───── EXCERPTED RECORDS

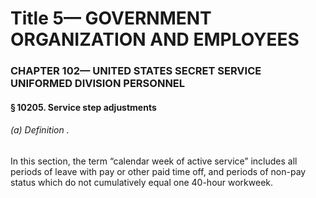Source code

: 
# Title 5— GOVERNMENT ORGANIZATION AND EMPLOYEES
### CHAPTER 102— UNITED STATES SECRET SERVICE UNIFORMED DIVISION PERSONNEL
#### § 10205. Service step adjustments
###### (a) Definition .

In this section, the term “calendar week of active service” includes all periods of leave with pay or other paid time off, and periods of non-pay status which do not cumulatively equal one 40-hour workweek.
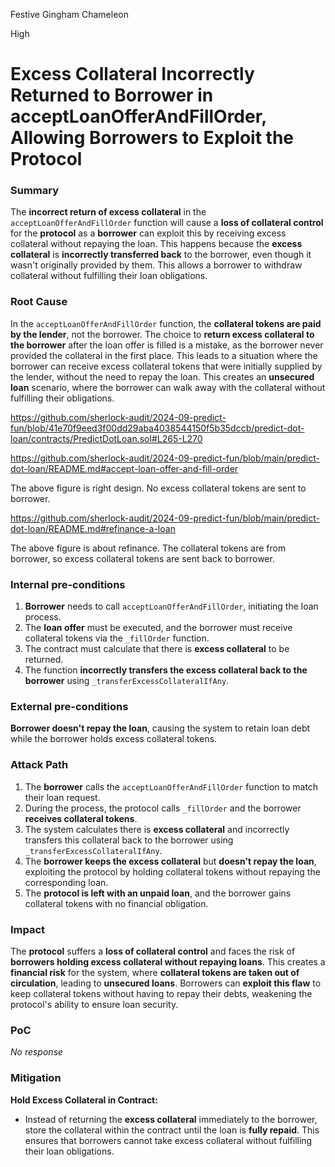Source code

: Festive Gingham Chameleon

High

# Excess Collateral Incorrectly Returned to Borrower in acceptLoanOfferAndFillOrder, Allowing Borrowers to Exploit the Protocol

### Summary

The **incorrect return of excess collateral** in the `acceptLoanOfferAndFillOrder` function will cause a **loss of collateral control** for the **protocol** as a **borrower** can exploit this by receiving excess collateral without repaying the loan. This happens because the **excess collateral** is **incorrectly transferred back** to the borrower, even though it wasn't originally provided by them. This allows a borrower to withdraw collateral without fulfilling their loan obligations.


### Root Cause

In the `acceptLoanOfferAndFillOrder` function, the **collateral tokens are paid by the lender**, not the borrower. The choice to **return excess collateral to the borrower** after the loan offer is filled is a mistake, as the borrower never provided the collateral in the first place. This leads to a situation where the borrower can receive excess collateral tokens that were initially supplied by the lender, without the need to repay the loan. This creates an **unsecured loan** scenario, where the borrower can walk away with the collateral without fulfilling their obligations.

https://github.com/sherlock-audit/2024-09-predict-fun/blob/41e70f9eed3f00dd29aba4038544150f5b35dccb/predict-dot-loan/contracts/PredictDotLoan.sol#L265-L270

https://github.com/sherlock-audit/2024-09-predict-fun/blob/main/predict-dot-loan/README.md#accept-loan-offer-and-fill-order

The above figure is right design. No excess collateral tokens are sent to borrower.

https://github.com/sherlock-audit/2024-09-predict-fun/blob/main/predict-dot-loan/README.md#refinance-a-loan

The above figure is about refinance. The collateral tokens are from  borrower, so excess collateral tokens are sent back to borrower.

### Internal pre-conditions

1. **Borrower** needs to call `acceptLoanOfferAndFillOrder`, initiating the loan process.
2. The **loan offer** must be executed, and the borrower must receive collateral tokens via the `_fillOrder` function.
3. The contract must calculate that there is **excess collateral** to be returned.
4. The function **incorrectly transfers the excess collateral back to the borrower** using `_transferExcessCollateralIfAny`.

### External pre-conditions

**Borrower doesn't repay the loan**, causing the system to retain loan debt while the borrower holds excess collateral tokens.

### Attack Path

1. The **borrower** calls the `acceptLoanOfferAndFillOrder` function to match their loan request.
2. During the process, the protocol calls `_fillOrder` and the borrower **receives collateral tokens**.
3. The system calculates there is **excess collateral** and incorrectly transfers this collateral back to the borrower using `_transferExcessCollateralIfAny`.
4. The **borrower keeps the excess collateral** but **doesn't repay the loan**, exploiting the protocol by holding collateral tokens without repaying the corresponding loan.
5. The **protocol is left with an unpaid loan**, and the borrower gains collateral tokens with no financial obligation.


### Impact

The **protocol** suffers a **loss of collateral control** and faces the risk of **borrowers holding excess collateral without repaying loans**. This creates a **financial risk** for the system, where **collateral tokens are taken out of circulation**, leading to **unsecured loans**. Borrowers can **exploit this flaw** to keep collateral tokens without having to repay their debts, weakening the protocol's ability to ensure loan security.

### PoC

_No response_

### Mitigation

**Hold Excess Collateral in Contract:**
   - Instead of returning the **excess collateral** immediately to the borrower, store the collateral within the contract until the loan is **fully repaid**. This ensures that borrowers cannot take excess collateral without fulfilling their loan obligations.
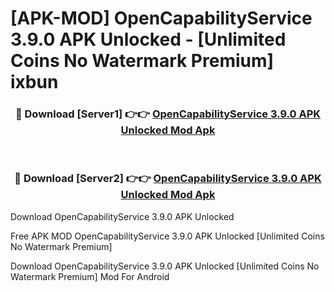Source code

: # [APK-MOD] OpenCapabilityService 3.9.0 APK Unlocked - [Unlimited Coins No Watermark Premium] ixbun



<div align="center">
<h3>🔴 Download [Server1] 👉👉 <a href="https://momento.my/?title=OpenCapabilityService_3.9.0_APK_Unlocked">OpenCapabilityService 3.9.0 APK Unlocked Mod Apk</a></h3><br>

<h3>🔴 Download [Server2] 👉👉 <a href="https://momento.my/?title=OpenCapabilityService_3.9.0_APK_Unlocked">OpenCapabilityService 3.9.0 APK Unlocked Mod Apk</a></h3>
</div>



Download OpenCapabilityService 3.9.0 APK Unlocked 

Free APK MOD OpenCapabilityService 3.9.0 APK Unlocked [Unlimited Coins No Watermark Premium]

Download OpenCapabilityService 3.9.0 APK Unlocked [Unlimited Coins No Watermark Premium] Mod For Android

──────────

Extract each line from the entries above that contains the string "refinance".

https://github.com/sherlock-audit/2024-09-predict-fun/blob/main/predict-dot-loan/README.md#refinance-a-loan
The above figure is about refinance. The collateral tokens are from  borrower, so excess collateral tokens are sent back to borrower.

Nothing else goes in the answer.